É o semeador. – Ergue-se vigoroso
Entre os raios dourados do ocaso.
Os campos da pátria, aos seus passos,
Estendem escancarada a própria nudez.
O seu avental está repleto de grãos
Colhidos às estrelas. As espigas de um ano, ressequidas,
Aguardam a palma da sua mão gigante
Que desponta sobre os campos como uma aurora.
Semeia, camponês – em nome do pão da tua casa
Não conheça limite o teu braço;
Estes grãos que espalhas vão se derramar
Amanhã sobre a cabeça dos teus netos.
Semeia, camponês – em nome do miserável faminto
Não saia diminuída a tua mão;
Hoje um pobre, no candeeiro do templo,
Derramou a última gota de azeite para a colheita de amanhã.
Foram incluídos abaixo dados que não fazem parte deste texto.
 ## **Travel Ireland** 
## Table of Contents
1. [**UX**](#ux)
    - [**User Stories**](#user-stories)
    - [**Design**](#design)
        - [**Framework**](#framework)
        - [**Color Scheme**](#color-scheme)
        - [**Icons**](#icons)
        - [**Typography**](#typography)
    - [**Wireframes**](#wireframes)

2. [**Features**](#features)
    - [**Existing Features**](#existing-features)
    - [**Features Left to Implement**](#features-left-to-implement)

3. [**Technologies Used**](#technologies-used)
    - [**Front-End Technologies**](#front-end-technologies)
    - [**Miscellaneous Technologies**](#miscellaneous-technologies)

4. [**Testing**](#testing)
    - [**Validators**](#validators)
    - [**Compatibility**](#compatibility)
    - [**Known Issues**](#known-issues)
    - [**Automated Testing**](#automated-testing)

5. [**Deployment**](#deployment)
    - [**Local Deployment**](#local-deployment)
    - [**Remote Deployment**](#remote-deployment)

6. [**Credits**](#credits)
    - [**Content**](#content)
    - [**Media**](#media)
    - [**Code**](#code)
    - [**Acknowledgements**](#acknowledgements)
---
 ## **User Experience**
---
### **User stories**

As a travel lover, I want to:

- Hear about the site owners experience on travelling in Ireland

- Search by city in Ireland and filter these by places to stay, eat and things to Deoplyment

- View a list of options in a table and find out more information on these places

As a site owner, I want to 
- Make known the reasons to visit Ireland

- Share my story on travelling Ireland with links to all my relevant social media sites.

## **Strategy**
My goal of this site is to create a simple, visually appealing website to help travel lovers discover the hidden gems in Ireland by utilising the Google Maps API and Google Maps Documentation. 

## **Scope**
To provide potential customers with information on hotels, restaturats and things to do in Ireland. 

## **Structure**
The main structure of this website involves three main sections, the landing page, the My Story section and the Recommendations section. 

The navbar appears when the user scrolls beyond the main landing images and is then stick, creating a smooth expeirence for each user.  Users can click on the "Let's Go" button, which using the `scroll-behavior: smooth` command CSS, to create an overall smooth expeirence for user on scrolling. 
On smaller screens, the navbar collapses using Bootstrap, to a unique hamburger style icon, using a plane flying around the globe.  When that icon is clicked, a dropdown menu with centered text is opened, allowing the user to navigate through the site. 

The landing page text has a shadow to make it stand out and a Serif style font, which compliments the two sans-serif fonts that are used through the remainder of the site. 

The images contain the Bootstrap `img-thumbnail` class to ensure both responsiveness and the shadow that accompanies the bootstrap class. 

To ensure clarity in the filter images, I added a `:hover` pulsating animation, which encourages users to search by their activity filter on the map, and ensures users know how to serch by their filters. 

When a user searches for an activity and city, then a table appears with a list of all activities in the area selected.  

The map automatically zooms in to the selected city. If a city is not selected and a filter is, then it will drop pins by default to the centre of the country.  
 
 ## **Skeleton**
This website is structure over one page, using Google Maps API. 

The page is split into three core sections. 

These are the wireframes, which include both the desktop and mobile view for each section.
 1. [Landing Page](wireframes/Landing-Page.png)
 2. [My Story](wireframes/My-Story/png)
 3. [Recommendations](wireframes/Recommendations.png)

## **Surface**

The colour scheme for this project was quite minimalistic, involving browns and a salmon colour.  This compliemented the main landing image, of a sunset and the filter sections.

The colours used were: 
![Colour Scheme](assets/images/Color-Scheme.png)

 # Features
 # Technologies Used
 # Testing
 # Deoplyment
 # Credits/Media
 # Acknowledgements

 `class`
Daniel Varujan (1884-1915), poeta armênio, hoje reconhecido como um clássico da literatura armênia, graças ao trabalho de divulgação de Antonia Arslan, professora de Literatura Italiana em Padova. Daniel Varujan foi vítima, aos 31 anos de idade, do genocídio perpetrado pelo governo turco sobre a população armênia, desde o início do século XX e que em 1915 ceifou a vida de mais de 1 milhão e meio de vidas armênias, pelo simples fato de não abandonarem a fé cristã para se tornarem mulçumanos.